* What this task involves:
Return exactly the lines below, starting with the one that has "1. Nyissa meg" and going on through the one that has "Elküldheti e-mailben Outlook.com".

Stored data
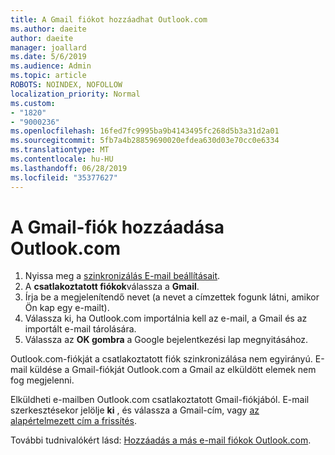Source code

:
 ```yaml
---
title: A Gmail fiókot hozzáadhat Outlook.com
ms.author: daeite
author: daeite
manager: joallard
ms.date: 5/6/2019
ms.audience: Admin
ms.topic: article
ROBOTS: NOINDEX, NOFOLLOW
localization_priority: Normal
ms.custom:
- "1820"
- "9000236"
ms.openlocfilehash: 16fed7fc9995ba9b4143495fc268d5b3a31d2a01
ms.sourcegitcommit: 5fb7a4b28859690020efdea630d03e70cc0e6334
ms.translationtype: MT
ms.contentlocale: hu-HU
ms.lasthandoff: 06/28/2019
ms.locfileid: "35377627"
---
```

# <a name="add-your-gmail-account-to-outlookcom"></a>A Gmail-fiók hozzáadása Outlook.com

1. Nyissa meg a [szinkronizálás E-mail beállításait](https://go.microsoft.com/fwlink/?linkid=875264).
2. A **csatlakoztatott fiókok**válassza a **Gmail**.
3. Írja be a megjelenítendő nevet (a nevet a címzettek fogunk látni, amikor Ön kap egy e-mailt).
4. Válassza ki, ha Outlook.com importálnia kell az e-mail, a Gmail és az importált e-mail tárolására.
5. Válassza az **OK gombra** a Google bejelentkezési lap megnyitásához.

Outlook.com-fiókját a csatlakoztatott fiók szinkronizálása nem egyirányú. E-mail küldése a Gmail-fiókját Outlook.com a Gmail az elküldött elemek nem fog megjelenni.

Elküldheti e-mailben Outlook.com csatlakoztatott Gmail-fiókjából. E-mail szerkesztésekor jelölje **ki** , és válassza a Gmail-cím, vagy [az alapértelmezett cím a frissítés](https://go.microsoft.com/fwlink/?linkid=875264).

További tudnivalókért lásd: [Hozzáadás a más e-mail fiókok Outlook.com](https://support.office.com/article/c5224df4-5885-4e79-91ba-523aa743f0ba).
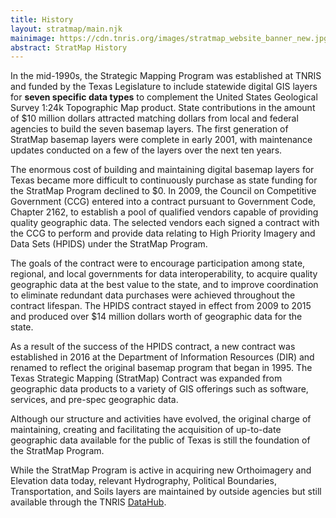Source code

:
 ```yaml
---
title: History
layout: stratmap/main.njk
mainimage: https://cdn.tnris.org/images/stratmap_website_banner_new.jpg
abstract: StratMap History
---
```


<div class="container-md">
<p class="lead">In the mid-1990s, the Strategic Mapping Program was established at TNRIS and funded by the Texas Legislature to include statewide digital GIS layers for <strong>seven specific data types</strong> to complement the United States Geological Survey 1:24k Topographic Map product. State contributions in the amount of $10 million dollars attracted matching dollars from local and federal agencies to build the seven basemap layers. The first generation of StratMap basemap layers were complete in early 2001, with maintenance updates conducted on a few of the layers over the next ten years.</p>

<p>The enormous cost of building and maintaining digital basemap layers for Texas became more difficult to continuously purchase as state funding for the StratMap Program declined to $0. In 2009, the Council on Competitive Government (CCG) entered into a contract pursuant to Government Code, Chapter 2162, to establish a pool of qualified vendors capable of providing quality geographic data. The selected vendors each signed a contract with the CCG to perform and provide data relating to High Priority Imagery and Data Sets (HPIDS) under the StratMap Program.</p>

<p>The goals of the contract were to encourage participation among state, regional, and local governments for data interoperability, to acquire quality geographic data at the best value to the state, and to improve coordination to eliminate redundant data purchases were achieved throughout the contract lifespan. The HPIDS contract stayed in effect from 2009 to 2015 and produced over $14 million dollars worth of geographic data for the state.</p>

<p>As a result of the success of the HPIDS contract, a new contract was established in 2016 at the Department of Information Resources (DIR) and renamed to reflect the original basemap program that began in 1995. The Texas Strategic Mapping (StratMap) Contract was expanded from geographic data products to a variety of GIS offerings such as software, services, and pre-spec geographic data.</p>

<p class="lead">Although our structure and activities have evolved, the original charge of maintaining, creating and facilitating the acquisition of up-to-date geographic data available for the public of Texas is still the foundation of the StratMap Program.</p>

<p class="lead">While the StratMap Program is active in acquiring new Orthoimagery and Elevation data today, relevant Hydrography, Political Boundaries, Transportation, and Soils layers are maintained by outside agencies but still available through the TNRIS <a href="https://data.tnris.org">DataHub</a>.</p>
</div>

---

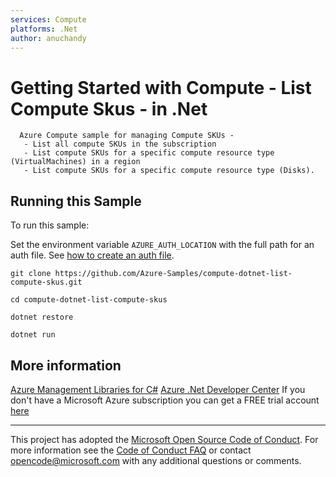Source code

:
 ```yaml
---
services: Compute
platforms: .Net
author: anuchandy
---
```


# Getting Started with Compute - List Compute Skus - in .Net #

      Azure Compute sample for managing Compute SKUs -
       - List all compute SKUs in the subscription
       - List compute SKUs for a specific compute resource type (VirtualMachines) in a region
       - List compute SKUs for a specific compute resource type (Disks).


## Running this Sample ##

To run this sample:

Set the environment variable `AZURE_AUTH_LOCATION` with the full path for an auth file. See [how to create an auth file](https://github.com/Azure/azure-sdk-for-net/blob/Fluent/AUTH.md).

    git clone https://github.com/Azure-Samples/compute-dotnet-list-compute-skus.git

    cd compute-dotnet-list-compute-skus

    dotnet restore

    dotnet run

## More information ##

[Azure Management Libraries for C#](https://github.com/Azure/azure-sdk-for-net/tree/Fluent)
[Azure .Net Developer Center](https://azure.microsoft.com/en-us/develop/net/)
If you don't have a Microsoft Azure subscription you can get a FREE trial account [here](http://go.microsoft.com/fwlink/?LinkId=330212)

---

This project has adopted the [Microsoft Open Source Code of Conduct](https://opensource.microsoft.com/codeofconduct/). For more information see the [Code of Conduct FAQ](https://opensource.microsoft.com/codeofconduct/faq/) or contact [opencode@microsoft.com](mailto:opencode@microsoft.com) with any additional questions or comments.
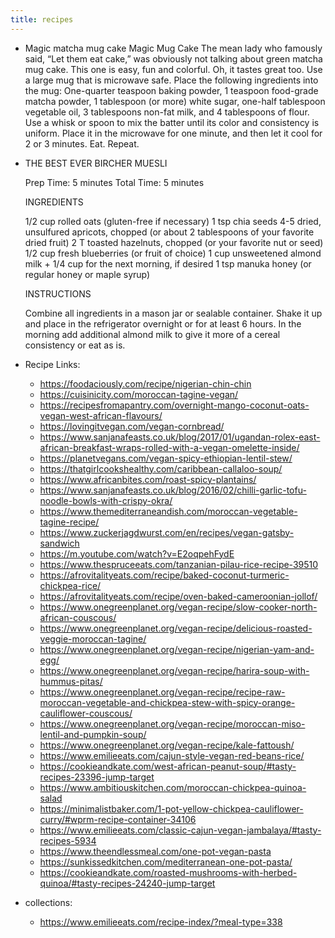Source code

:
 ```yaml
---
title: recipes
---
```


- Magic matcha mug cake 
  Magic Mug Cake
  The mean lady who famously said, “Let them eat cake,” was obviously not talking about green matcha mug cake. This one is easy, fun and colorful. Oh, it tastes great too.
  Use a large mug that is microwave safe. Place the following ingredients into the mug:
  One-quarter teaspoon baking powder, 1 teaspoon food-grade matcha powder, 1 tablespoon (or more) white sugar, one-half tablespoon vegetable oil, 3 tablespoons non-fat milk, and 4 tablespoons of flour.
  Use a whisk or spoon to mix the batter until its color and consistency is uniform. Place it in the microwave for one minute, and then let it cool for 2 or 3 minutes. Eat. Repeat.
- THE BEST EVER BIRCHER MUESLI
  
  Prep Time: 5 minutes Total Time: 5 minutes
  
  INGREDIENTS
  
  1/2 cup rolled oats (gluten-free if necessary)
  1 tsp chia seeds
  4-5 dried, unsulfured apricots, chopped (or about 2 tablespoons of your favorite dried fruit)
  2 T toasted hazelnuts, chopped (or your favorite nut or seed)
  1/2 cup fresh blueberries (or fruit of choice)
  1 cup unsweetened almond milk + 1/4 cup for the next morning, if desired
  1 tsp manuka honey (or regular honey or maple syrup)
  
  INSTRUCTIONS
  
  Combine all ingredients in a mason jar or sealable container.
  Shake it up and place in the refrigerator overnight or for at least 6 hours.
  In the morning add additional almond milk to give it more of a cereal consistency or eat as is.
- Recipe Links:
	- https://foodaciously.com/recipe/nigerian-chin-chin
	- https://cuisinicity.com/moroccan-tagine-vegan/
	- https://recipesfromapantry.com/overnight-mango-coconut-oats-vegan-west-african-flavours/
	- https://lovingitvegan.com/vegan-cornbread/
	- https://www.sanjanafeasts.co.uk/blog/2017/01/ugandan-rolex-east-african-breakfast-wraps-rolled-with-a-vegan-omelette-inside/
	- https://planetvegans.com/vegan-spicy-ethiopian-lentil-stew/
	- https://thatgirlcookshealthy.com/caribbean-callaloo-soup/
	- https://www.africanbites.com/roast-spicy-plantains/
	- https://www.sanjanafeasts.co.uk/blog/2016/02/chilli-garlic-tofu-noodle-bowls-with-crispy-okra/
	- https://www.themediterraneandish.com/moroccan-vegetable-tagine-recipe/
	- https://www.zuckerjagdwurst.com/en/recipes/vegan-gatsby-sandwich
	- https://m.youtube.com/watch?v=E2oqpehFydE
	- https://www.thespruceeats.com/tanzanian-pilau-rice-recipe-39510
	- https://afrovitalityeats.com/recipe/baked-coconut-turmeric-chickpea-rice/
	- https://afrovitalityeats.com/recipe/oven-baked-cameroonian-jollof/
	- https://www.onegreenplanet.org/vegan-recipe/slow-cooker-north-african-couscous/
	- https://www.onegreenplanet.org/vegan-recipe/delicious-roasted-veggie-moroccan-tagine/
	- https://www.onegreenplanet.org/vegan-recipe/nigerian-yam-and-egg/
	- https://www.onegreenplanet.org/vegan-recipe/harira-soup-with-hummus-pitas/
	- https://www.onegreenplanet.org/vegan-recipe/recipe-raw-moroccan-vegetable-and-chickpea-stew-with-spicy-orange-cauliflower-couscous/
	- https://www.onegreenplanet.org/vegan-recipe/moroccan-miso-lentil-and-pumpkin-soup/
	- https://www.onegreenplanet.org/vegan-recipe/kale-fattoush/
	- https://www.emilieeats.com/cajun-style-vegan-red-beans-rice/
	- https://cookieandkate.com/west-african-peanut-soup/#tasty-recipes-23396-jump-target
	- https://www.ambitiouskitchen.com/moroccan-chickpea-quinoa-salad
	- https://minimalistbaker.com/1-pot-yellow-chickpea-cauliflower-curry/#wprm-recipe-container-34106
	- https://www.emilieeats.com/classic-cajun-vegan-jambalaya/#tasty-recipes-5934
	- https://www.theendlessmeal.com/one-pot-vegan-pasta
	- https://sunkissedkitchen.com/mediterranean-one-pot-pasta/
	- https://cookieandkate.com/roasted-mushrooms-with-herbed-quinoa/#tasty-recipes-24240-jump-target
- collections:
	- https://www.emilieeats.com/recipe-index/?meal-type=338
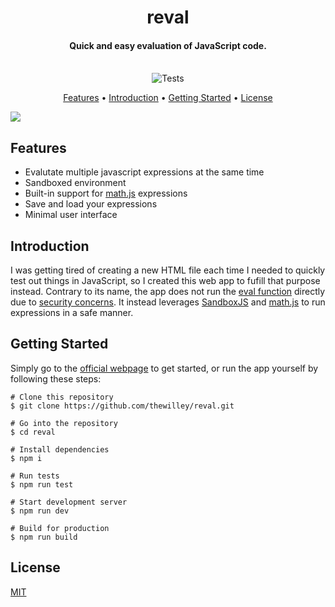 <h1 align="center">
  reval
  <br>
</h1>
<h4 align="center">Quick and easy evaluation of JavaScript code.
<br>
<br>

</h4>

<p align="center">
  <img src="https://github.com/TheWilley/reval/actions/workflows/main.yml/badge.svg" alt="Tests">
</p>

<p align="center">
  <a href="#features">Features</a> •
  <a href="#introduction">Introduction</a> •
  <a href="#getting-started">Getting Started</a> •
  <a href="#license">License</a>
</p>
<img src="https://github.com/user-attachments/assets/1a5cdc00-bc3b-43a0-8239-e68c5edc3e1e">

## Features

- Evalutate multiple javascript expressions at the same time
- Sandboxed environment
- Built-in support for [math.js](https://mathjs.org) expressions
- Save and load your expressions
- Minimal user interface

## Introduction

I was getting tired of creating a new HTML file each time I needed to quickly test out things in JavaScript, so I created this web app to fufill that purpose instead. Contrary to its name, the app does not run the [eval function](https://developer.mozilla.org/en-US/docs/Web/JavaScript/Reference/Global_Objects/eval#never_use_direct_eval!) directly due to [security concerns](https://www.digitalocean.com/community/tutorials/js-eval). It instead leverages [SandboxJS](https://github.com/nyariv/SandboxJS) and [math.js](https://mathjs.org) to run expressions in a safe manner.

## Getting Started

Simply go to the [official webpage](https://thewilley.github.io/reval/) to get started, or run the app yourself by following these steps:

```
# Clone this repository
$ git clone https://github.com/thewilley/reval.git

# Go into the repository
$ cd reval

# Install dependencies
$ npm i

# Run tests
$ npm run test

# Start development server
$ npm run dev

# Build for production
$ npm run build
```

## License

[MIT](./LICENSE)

* Solution for this problem:
1. Nyissa meg a [szinkronizálás E-mail beállításait](https://go.microsoft.com/fwlink/?linkid=875264).
2. A **csatlakoztatott fiókok**válassza a **Gmail**.
3. Írja be a megjelenítendő nevet (a nevet a címzettek fogunk látni, amikor Ön kap egy e-mailt).
4. Válassza ki, ha Outlook.com importálnia kell az e-mail, a Gmail és az importált e-mail tárolására.
5. Válassza az **OK gombra** a Google bejelentkezési lap megnyitásához.

Outlook.com-fiókját a csatlakoztatott fiók szinkronizálása nem egyirányú. E-mail küldése a Gmail-fiókját Outlook.com a Gmail az elküldött elemek nem fog megjelenni.

Elküldheti e-mailben Outlook.com csatlakoztatott Gmail-fiókjából. E-mail szerkesztésekor jelölje **ki** , és válassza a Gmail-cím, vagy [az alapértelmezett cím a frissítés](https://go.microsoft.com/fwlink/?linkid=875264).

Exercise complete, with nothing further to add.